Proton and electron have equal kinetic energy, the ratio of de-Broglie wavelength of proton and electron is \(\frac{1}{x}\). Find x. (Mass of proton 1849 times mass of electron)

Answer 1

Step 1: Formula for de Broglie Wavelength 

The de Broglie wavelength (\( \lambda \)) of a particle is given by:

\[ \lambda = \frac{h}{p}, \]

where \( h \) is Planck's constant and \( p \) is the momentum of the particle.

Step 2: Momentum and Kinetic Energy

The momentum of a particle is expressed as:

\[ p = mv, \]

where \( m \) is the mass of the particle and \( v \) is its velocity.

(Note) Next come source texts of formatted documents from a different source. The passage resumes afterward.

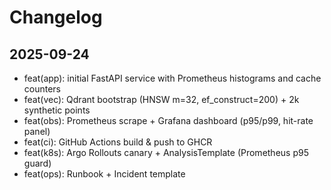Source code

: # Changelog

## 2025-09-24
- feat(app): initial FastAPI service with Prometheus histograms and cache counters
- feat(vec): Qdrant bootstrap (HNSW m=32, ef_construct=200) + 2k synthetic points
- feat(obs): Prometheus scrape + Grafana dashboard (p95/p99, hit-rate panel)
- feat(ci): GitHub Actions build & push to GHCR
- feat(k8s): Argo Rollouts canary + AnalysisTemplate (Prometheus p95 guard)
- feat(ops): Runbook + Incident template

From the expression for kinetic energy \( K = \frac{1}{2}mv^2 \), the velocity can be written as:

• For the proton: \[ v_p = \sqrt{\frac{2K}{m_p}}. \]
• For the electron: \[ v_e = \sqrt{\frac{2K}{m_e}}. \]

Step 3: Ratio of de Broglie Wavelengths

The ratio of the de Broglie wavelengths of the proton and the electron is given by:

\[ \frac{\lambda_p}{\lambda_e} = \frac{p_e}{p_p} = \frac{m_e v_e}{m_p v_p}. \]

Substituting the expressions for \( v_p \) and \( v_e \):

\[ \frac{\lambda_p}{\lambda_e} = \frac{m_e \cdot \sqrt{\frac{2K}{m_e}}}{m_p \cdot \sqrt{\frac{2K}{m_p}}}. \]

Simplify the expression:

\[ \frac{\lambda_p}{\lambda_e} = \sqrt{\frac{m_e}{m_p}}. \]

Step 4: Mass Ratio

Given that the mass of the proton (\( m_p \)) is 1849 times the mass of the electron (\( m_e \)), we have:

\[ \frac{\lambda_p}{\lambda_e} = \sqrt{\frac{m_e}{1849 m_e}} = \frac{1}{43}. \]

Final Answer:

The value of \( x \) is 43, and the ratio of de Broglie wavelengths is \( \frac{1}{x} = \frac{1}{43} \).